Exercise data -
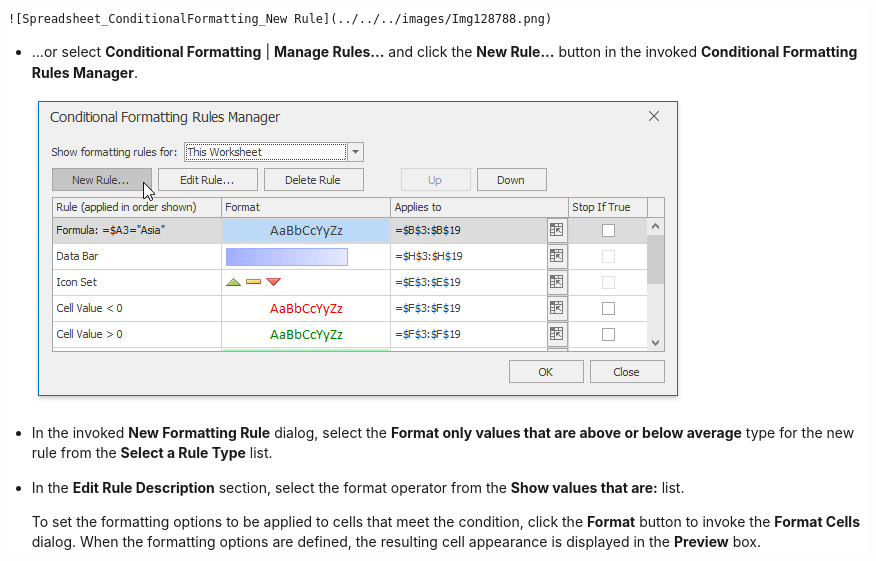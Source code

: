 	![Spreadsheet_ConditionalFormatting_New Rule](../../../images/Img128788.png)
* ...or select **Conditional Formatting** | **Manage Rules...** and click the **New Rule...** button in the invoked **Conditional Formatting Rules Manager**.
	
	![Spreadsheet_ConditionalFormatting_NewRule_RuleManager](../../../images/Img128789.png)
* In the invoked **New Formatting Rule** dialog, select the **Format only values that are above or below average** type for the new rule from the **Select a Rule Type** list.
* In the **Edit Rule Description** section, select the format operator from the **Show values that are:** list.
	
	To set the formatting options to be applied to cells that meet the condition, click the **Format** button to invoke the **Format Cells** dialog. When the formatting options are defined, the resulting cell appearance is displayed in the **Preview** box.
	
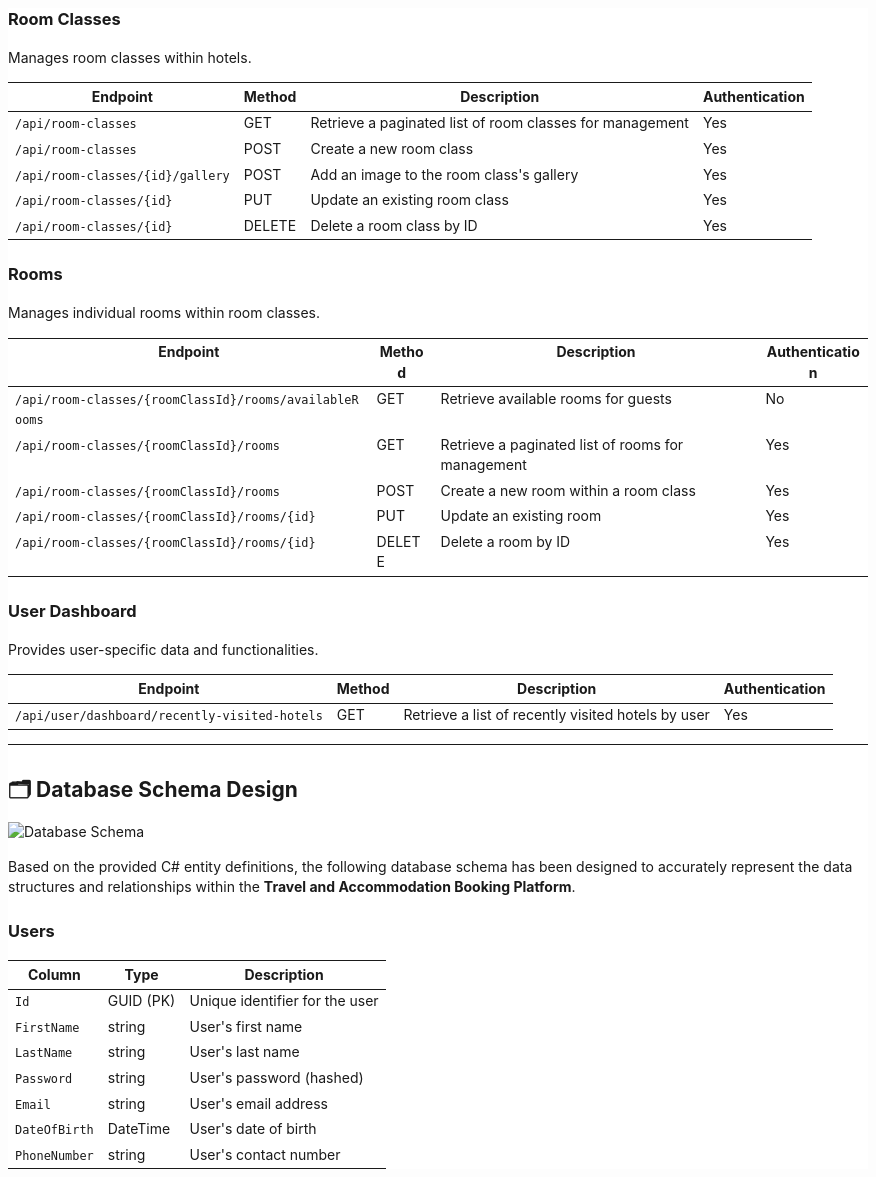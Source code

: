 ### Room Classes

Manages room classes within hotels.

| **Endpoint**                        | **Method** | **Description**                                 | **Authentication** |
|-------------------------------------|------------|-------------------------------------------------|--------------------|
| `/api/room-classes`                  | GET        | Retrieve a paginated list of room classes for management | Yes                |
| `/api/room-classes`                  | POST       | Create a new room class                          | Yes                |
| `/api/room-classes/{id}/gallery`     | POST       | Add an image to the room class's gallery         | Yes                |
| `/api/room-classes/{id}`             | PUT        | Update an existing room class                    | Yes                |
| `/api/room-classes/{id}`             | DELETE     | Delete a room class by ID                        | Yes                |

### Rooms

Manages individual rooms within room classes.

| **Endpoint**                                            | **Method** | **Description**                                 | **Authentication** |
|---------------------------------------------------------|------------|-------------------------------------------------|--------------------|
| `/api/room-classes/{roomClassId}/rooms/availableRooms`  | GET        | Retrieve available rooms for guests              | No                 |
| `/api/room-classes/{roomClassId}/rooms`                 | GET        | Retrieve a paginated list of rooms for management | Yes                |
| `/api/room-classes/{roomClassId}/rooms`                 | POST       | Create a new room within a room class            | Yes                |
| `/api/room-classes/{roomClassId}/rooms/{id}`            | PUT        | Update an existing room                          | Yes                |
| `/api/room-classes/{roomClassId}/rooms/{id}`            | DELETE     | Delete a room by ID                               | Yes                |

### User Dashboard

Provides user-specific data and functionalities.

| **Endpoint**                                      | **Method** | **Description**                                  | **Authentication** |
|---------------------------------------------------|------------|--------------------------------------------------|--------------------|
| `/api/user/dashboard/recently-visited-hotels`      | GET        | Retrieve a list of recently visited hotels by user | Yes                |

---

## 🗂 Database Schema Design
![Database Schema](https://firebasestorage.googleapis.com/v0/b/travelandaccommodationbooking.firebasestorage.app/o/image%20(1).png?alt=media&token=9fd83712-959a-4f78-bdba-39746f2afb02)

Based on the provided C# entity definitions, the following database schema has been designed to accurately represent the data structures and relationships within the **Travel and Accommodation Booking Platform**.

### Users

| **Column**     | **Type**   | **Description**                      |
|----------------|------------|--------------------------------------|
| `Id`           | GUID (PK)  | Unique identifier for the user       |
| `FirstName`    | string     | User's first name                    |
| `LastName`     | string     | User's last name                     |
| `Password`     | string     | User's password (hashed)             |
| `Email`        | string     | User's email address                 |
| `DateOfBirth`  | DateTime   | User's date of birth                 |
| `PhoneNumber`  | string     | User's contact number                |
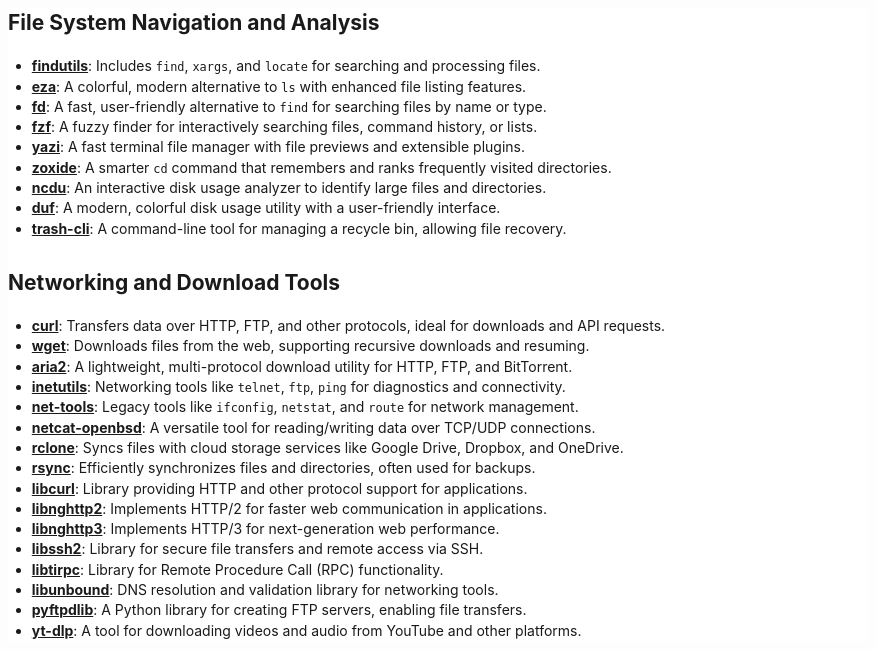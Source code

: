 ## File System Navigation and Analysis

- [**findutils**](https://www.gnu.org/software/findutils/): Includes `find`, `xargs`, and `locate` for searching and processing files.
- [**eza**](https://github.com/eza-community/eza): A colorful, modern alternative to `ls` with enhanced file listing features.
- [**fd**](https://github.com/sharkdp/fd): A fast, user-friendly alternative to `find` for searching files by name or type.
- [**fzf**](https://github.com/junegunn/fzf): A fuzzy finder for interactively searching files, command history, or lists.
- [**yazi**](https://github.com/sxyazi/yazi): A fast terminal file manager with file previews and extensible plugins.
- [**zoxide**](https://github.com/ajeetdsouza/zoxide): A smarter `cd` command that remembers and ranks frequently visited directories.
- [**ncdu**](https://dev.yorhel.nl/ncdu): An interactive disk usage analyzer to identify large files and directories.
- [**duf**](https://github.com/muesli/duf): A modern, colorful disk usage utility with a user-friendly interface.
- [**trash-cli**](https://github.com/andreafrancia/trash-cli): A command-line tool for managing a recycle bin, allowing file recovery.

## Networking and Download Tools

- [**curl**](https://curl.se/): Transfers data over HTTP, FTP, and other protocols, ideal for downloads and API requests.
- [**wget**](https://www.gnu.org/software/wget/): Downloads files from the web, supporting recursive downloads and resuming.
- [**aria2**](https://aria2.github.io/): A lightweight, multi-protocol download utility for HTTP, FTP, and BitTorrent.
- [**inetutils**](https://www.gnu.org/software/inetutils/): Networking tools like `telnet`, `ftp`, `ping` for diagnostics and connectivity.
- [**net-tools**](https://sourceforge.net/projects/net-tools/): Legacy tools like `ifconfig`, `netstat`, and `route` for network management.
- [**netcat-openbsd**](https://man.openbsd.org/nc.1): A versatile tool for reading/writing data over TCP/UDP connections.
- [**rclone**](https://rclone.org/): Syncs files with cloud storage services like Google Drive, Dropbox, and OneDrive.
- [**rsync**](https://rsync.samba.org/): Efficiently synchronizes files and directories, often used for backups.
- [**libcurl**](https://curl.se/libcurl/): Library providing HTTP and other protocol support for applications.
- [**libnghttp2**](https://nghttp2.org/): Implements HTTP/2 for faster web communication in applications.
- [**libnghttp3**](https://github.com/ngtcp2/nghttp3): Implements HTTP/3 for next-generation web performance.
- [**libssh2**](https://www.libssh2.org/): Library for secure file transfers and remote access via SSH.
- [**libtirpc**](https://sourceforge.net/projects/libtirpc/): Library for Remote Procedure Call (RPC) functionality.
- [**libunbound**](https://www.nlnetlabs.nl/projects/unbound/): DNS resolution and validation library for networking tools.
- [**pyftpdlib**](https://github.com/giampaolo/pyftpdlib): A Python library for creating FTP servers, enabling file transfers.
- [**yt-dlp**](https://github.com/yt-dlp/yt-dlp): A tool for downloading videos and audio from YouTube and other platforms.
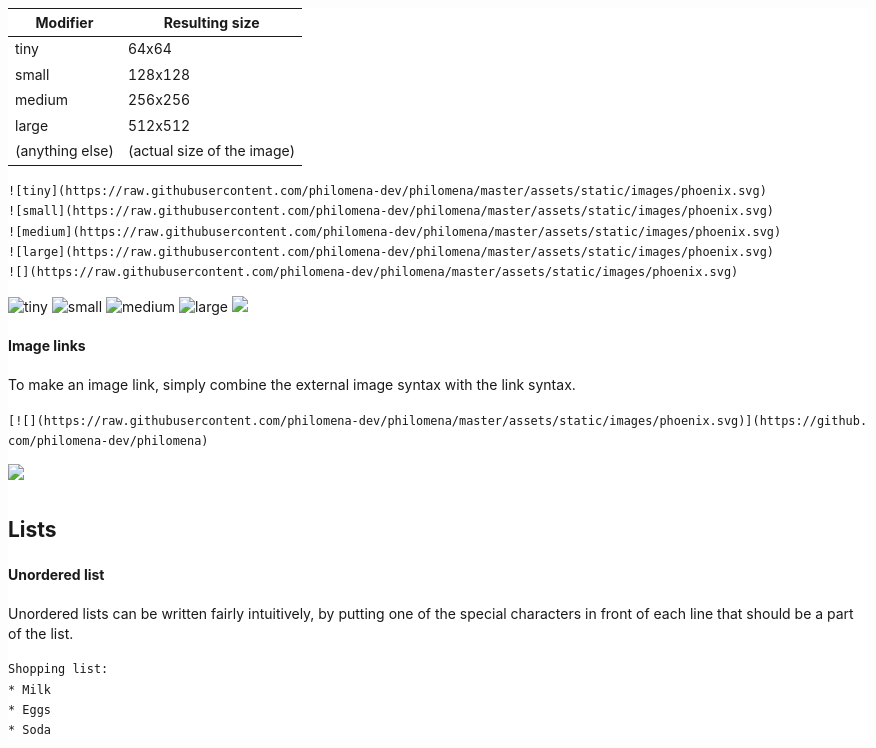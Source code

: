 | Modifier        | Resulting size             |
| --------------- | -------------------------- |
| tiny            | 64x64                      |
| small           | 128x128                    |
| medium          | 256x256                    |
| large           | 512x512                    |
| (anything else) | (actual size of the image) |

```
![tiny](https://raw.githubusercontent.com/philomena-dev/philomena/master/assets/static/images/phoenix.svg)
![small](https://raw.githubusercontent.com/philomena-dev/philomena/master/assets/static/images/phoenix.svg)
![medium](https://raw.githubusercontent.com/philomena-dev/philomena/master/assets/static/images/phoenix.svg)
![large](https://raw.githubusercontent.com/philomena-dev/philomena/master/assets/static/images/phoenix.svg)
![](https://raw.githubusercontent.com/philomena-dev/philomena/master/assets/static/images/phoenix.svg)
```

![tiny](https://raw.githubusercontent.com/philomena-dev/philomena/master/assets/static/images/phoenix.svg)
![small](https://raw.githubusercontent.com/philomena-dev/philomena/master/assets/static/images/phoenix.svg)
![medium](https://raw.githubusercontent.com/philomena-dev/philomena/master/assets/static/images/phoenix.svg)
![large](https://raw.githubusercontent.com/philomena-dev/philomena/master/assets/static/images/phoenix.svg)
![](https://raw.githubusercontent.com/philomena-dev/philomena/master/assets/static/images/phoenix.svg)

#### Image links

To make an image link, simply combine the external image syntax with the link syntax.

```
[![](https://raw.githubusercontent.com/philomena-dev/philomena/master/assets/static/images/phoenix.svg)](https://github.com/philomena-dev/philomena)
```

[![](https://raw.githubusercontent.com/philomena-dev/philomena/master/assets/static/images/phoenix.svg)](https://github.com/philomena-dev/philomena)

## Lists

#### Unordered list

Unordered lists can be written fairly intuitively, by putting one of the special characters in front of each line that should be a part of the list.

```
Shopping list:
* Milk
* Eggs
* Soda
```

Problem statement -
Write out exactly the lines above, from the very first through the line containing "that are:** list.", both kept, with the pictures removed.

Result -
Source code

: 	![Spreadsheet_ConditionalFormatting_New Rule](../../../images/Img128788.png)
* ...or select **Conditional Formatting** | **Manage Rules...** and click the **New Rule...** button in the invoked **Conditional Formatting Rules Manager**.
	
	![Spreadsheet_ConditionalFormatting_NewRule_RuleManager](../../../images/Img128789.png)
* In the invoked **New Formatting Rule** dialog, select the **Format only values that are above or below average** type for the new rule from the **Select a Rule Type** list.
* In the **Edit Rule Description** section, select the format operator from the **Show values that are:** list.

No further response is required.